One of the major benefits of using FAST Search for SharePoint Server 2010 (FS4SP) is the ability to extend the item processing pipeline and modify existing or populate new crawled properties of each document programmatically. This concept may sound complicated at first but in reality it’s not that hard at all. In this blog post I’m going to show how to integrate a C# console application into the processing pipeline and use custom logic to populate an additional crawled property for each item in the search index.
Let’s say we have a number of SharePoint project sites where each site contains information about a different digital camera model and we’d like to tag each document located within any of the project sites with the project name (camera model) in the search index without adding any extra metadata to SharePoint items.

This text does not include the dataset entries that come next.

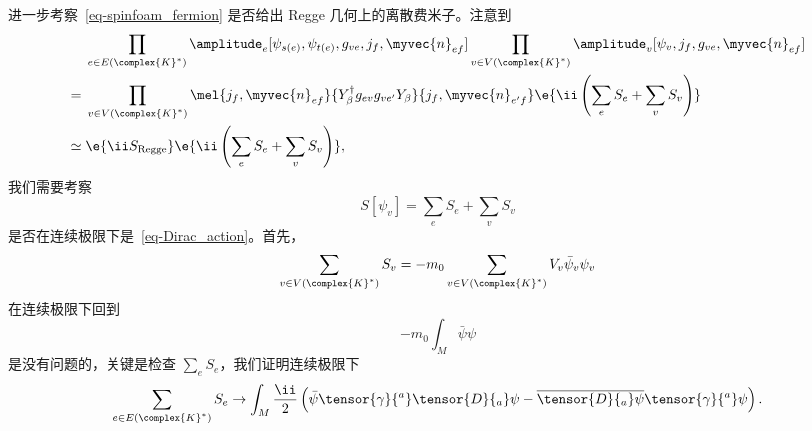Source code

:	进一步考察~\eqref{eq-spinfoam_fermion} 是否给出 Regge 几何上的离散费米子。注意到
	\begin{equation}
		\begin{split}
			&\prod_{e\in E(\complex{K}^*)} \amplitude_e[\psi_{s(e)},\psi_{t(e)},g_{ve},j_f,\myvec{n}_{ef}] \prod_{v\in V(\complex{K}^*)} \amplitude_v[\psi_v,j_f,g_{ve},\myvec{n}_{ef}]\\
			={}& \prod_{v\in V(\complex{K}^*)} \mel{j_f,\myvec{n}_{ef}}{Y_\beta^\dagger g_{ev} g_{ve'} Y_\beta}{j_f,\myvec{n}_{e'f}} \e{\ii \left( \sum_e S_e + \sum_v S_v \right)}\\
			\simeq{}& \e{\ii S_{\text{Regge}}} \e{\ii \left( \sum_e S_e + \sum_v S_v \right)},
		\end{split}
	\end{equation}
	我们需要考察
	\begin{equation}
		S[\psi_v] = \sum_{e} S_e + \sum_v S_v
	\end{equation}
	是否在连续极限下是~\eqref{eq-Dirac_action}。首先，
	\begin{equation}
		\sum_{v\in V(\complex{K}^*)} S_v = -m_0 \sum_{v\in V(\complex{K}^*)} V_v \bar{\psi}_v \psi_v
	\end{equation}
	在连续极限下回到
	\begin{equation}
		-m_0 \int_M \bar{\psi}\psi
	\end{equation}
	是没有问题的，关键是检查 $\sum_{e} S_e$，我们证明连续极限下
	\begin{equation}
		\sum_{e \in E(\complex{K}^*)} S_e \rightarrow \int_M \frac{\ii}{2} \left( \bar{\psi} \tensor{\gamma}{^a} \tensor{D}{_a} \psi - \overline{\tensor{D}{_a} \psi} \tensor{\gamma}{^a} \psi \right).
	\end{equation}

To accomplish that we are going to populate a custom crawled property called Project
by extracting the project name from site urls that match a specific pattern:
- http://intranet/sites/sp2010pillars/Projects/M300/
- http://intranet/sites/sp2010pillars/Projects/M400/
- http://intranet/sites/sp2010pillars/Projects/M500/
- http://intranet/sites/sp2010pillars/Projects/X200/
- http://intranet/sites/sp2010pillars/Projects/X250/
First of all we need to create a new crawled property to be populated. It is a good practice to create a new crawled property category so that the custom crawled properties don’t get mixed up with SharePoint or any other properties in the search index schema. Since crawled property categories are uniquely identified with a GUID, we need to generate a new GUID. One option is to use Visual Studio 2010 for that – Tools -> Create GUID:
Next we’ll use PowerShell to create the new category called Custom
and add the new Project
crawled property to it. In the next blog post I’m planning to show how to add a new refiner to the FAST Search Center based on the values we populate the Project
crawled property with so let’s go ahead and create and map it to a new managed property.
Add-PSSnapin Microsoft.FASTSearch.Powershell -ErrorAction SilentlyContinue
$guid = "{21FDF551-3231-49C3-A04C-A258052C4B68}"

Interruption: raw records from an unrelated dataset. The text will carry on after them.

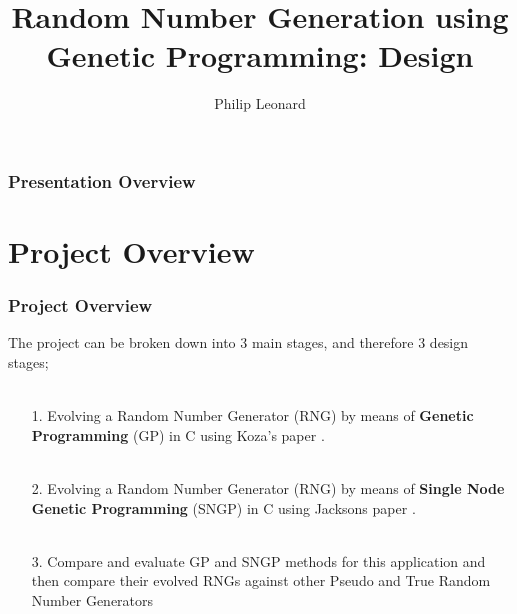 \documentclass{beamer}
\title[Short title]{Random Number Generation using Genetic Programming: Design} %
\author{Philip Leonard} %
\institute[UoL] %
{
University of Liverpool \\ %
\medskip
Primary Supervisor: Dr. David Jackson\\ Secondary Supervisor: Professor Paul E. Dunne\\
\medskip
\textit{sgpleona@student.liverpool.ac.uk} %
}
\date{} %
\begin{document}
\begin{frame}
\titlepage %
\end{frame}

\begin{frame}
\frametitle{Presentation Overview} %
\tableofcontents %
\end{frame}


\section{Project Overview} %

\begin{frame}
\frametitle{Project Overview}
The project can be broken down into 3 main stages, and therefore 3 design stages;\\~\\
\begin{itemize}
  \item[1.] Evolving a Random Number Generator (RNG) by means of \textbf{Genetic Programming} (GP) in C using Koza's paper \cite{kozarng}.\\~\\
  \item[2.] Evolving a Random Number Generator (RNG) by means of \textbf{Single Node Genetic Programming} (SNGP) in C using Jacksons paper \cite{jacksonsngp2}.\\~\\
  \item[3.] Compare and evaluate GP and SNGP methods for this application and then compare their evolved RNGs against other Pseudo and True Random Number Generators
\end{itemize}
\end{frame}
\end{document}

New-FASTSearchMetadataCategory -Name Custom -Propset $guid
$crawledproperty = New-FASTSearchMetadataCrawledProperty -Name Project -Propset $guid -Varianttype 31
$managedproperty = New-FASTSearchMetadataManagedProperty -Name Project -type 1 -description "Project name extracted from the SharePoint site url"
Set-FASTSearchMetadataManagedProperty -ManagedProperty $managedproperty -Refinement 1
New-FASTSearchMetadataCrawledPropertyMapping -ManagedProperty $managedproperty -CrawledProperty $crawledproperty
Now we are ready to create the console application that contains our custom logic.

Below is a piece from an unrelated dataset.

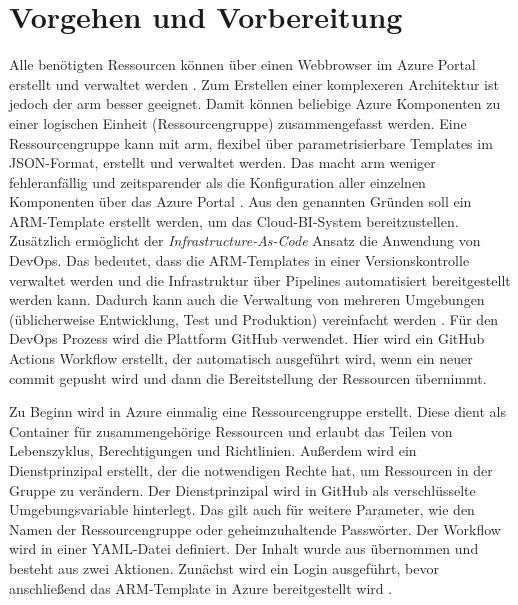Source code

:\section{Vorgehen und Vorbereitung} \label{sec:intro:azDevOps}
Alle benötigten Ressourcen können über einen Webbrowser im Azure Portal erstellt und verwaltet werden \cite{chilberto_building_2020}. Zum Erstellen einer komplexeren Architektur ist jedoch der \ac{arm} besser geeignet. Damit können beliebige Azure Komponenten zu einer logischen Einheit (Ressourcengruppe) zusammengefasst werden. Eine Ressourcengruppe kann mit \ac{arm}, flexibel über parametrisierbare Templates im JSON-Format, erstellt und verwaltet werden. Das macht \ac{arm} weniger fehleranfällig und zeitsparender als die Konfiguration aller einzelnen Komponenten über das Azure Portal \cite{monadjemi_azure-administration_2017}. Aus den genannten Gründen soll ein ARM-Template erstellt werden, um das Cloud-BI-System bereitzustellen. Zusätzlich ermöglicht der \textit{Infrastructure-As-Code} Ansatz die Anwendung von DevOps. Das bedeutet, dass die ARM-Templates in einer Versionskontrolle verwaltet werden und die Infrastruktur über Pipelines automatisiert bereitgestellt werden kann. Dadurch kann auch die Verwaltung von mehreren Umgebungen (üblicherweise Entwicklung, Test und Produktion) vereinfacht werden \cite{riscutia_data_2021}. Für den DevOps Prozess wird die Plattform GitHub verwendet. Hier wird ein GitHub Actions Workflow erstellt, der automatisch ausgeführt wird, wenn ein neuer commit gepusht wird und dann die Bereitstellung der Ressourcen übernimmt. 

Zu Beginn wird in Azure einmalig eine Ressourcengruppe erstellt. Diese dient als Container für zusammengehörige Ressourcen und erlaubt das Teilen von Lebenszyklus, Berechtigungen und Richtlinien. Außerdem wird ein Dienstprinzipal erstellt, der die notwendigen Rechte hat, um Ressourcen in der Gruppe zu verändern. Der Dienstprinzipal wird in GitHub als verschlüsselte Umgebungsvariable hinterlegt. Das gilt auch für weitere Parameter, wie den Namen der Ressourcengruppe oder geheimzuhaltende Passwörter. Der Workflow wird in einer YAML-Datei definiert. Der Inhalt wurde aus  übernommen und besteht aus zwei Aktionen. Zunächst wird ein Login ausgeführt, bevor anschließend das ARM-Template in Azure bereitgestellt wird \cite[vgl.][]{rendon_deploy_2022}.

The following code is going to be used to read the url
input crawled property value, check if it matches our project site url pattern and extract the project name from the url if it’s a match.
using System;
using System.Linq;
using System.Xml.Linq;
using System.Text.RegularExpressions;
namespace Contoso.ProjectNameExtractor
{
class Program
{
// special property set GUID that contains the url crawled property
public static readonly Guid PROPERTYSET_SPECIAL = new Guid("11280615-f653-448f-8ed8-2915008789f2");
// Custom crawled property category GUID that contains the Region crawled property
public static readonly Guid PROPERTYSET_CUSTOM = new Guid("21FDF551-3231-49C3-A04C-A258052C4B68");
// crawled property name to be populated
public const string PROPERTYNAME_REGION = "Project";
static void Main(string[] args)
{
XDocument inputDoc = XDocument.Load(args[0]);
// retrieve the url input property value
string url = (from cp in inputDoc.Descendants("CrawledProperty")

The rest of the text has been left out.